Source texts of formatted documents
BEGIN
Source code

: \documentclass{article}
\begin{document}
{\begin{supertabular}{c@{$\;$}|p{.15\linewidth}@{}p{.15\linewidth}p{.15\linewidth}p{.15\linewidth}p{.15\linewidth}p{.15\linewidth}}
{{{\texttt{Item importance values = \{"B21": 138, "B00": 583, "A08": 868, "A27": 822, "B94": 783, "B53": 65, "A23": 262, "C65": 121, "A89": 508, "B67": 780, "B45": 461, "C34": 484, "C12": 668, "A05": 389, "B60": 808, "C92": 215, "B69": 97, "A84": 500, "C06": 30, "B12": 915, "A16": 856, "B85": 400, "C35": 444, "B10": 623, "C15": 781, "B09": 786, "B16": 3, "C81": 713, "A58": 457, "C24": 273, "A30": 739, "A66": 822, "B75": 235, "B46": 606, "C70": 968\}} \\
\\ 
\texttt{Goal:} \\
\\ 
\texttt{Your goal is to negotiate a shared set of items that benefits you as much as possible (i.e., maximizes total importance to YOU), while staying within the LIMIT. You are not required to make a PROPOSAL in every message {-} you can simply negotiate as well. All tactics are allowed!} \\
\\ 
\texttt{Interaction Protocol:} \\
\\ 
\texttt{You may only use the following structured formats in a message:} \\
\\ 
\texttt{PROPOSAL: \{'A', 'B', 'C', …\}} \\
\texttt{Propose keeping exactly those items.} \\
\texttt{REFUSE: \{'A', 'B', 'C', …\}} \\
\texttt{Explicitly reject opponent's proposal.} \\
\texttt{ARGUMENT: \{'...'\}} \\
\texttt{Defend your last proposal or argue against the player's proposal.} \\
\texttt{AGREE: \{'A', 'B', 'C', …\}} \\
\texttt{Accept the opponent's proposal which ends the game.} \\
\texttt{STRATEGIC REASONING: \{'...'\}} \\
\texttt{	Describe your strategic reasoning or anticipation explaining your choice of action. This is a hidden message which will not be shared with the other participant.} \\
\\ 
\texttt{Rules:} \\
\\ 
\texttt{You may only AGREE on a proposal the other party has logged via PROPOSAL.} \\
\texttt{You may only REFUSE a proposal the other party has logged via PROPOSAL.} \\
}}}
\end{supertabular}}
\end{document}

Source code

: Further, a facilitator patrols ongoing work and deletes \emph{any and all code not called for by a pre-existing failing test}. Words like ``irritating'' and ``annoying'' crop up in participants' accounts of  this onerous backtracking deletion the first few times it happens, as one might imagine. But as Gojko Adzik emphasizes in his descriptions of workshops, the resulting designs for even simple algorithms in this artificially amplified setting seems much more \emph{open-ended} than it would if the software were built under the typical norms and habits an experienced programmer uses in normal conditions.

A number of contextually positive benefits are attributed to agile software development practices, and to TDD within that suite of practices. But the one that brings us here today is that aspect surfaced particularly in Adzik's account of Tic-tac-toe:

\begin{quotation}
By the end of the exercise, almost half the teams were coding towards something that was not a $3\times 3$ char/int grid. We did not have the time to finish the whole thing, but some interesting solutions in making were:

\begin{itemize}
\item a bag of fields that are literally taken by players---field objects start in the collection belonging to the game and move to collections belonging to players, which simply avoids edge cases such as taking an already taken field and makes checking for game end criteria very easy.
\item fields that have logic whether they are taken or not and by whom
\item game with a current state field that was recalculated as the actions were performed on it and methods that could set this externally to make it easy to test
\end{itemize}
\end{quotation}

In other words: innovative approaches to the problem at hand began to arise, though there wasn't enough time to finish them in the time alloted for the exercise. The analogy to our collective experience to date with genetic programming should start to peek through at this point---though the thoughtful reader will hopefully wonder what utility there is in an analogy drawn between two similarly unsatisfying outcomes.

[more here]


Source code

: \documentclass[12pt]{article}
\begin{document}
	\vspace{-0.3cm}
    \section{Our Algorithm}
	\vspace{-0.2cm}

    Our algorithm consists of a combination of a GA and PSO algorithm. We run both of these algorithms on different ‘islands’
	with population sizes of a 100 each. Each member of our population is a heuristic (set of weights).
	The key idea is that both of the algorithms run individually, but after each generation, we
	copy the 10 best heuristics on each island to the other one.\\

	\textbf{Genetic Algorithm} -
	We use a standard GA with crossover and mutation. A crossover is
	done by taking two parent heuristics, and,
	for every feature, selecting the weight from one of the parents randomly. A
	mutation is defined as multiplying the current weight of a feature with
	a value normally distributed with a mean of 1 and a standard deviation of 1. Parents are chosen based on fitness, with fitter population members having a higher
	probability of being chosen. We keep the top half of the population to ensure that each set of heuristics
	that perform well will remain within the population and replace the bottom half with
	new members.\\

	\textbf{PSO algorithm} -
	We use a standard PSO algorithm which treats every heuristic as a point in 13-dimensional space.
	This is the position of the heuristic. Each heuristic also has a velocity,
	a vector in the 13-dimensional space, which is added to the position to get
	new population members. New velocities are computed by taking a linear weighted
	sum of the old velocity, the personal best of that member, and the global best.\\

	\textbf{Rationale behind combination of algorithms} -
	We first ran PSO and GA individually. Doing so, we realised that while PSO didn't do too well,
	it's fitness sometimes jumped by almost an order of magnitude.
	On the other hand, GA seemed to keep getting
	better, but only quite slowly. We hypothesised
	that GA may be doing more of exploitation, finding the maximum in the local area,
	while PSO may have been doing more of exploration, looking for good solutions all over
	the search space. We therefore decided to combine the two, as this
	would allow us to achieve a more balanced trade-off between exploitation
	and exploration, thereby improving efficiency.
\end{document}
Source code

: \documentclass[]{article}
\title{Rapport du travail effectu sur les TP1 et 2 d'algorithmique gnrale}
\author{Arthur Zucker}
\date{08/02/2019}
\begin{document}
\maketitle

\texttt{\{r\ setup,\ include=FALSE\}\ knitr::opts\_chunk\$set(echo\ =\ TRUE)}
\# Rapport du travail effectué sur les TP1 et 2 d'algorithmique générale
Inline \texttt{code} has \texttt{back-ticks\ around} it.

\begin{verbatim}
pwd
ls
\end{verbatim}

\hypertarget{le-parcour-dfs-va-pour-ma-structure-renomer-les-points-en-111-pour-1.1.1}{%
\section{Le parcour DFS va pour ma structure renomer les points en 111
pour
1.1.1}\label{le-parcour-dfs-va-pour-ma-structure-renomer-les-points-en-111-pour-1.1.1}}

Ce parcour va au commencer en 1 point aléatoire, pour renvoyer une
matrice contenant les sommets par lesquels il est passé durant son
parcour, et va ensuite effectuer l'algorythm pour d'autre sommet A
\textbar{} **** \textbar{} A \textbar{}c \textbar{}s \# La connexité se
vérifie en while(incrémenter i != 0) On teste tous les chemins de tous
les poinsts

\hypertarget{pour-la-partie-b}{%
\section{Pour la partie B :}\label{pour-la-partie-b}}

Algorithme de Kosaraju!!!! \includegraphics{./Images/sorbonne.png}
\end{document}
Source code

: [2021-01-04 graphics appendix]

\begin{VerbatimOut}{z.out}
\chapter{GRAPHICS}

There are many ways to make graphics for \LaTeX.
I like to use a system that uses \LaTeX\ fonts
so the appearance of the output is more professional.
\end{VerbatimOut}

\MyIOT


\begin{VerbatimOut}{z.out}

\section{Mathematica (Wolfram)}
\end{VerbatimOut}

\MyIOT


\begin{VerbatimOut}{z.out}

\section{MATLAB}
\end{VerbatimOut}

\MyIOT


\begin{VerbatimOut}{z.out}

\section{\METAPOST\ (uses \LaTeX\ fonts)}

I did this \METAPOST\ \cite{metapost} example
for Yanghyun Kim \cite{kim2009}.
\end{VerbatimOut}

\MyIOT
END
BEGIN
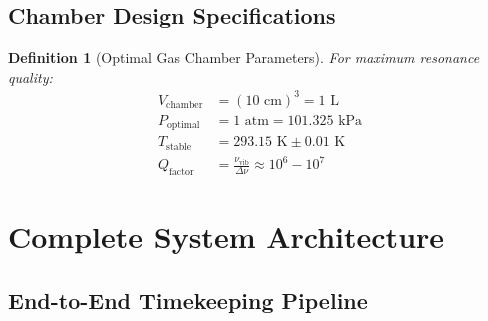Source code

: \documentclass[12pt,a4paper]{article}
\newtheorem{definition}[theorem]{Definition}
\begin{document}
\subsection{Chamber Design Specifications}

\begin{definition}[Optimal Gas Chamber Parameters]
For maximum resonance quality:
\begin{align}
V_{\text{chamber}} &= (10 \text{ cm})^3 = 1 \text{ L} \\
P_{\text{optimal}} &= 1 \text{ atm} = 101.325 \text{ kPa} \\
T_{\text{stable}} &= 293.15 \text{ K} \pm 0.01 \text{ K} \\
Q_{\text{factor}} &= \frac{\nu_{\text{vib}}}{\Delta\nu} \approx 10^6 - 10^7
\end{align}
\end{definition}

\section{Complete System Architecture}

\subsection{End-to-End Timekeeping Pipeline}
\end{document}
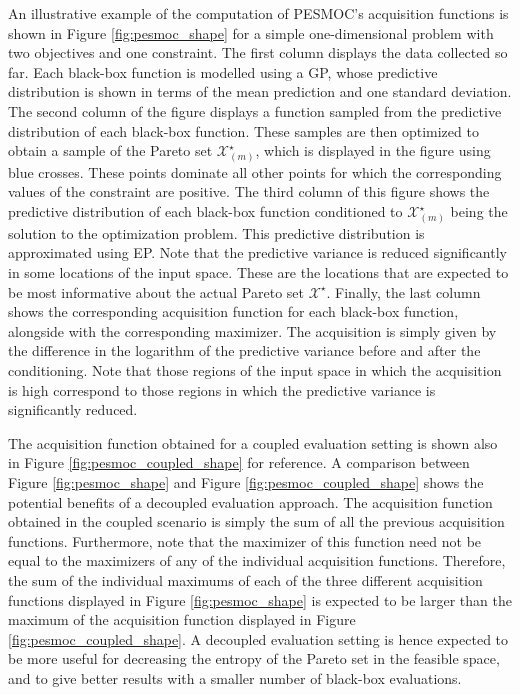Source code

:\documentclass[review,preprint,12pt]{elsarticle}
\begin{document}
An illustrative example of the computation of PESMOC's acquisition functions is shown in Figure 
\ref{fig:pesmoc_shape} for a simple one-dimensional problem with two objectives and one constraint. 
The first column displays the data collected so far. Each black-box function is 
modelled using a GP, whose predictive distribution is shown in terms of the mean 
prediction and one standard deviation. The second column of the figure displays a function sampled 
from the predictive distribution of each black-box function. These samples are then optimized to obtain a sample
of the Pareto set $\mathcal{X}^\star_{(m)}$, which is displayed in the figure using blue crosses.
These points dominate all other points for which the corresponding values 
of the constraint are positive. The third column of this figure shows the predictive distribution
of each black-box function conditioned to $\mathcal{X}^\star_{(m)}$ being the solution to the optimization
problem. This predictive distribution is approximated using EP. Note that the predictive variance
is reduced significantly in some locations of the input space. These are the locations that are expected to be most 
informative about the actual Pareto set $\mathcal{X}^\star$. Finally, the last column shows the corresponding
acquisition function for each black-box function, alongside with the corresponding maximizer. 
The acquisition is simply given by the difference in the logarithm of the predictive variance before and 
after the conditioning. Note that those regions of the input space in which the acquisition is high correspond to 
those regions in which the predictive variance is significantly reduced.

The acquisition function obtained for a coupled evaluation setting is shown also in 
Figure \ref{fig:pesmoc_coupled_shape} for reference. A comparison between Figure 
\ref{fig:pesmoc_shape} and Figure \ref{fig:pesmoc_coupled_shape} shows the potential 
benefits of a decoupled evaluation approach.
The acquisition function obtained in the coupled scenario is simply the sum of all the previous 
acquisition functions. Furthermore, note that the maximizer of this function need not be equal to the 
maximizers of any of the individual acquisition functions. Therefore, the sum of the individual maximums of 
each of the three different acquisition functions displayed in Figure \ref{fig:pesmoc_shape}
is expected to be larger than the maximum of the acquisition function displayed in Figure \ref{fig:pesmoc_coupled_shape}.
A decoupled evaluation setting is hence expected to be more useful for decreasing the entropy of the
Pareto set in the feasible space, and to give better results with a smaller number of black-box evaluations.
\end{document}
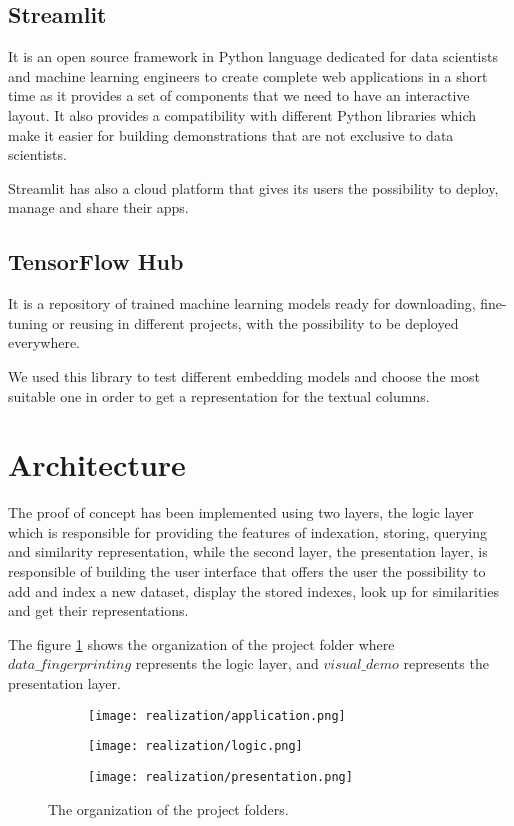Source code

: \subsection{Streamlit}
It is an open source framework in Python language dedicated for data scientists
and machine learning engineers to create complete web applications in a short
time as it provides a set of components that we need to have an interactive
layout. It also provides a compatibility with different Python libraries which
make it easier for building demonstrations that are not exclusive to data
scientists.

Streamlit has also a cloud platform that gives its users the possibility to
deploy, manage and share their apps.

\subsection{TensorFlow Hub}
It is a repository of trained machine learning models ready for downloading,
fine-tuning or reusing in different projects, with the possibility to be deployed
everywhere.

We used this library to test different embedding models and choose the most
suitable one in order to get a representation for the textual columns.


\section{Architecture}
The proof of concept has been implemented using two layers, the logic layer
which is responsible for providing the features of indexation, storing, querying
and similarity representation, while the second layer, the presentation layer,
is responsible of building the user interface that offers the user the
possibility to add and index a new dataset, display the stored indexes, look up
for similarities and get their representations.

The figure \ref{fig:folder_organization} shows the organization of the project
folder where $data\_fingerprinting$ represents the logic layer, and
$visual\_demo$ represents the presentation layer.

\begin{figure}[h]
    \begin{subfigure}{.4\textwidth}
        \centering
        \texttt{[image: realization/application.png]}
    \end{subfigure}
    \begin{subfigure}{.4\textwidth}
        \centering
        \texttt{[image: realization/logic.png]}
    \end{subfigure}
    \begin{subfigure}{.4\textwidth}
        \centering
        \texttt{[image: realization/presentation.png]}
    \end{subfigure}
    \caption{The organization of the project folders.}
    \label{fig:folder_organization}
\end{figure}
END
In the entries above, the lines from the one bearing "which is responsible" up to and including the one bearing "shows the organization of the project" should be transcribed exactly; no other line is wanted.

which is responsible for providing the features of indexation, storing, querying
and similarity representation, while the second layer, the presentation layer,
is responsible of building the user interface that offers the user the
possibility to add and index a new dataset, display the stored indexes, look up
for similarities and get their representations.

The figure \ref{fig:folder_organization} shows the organization of the project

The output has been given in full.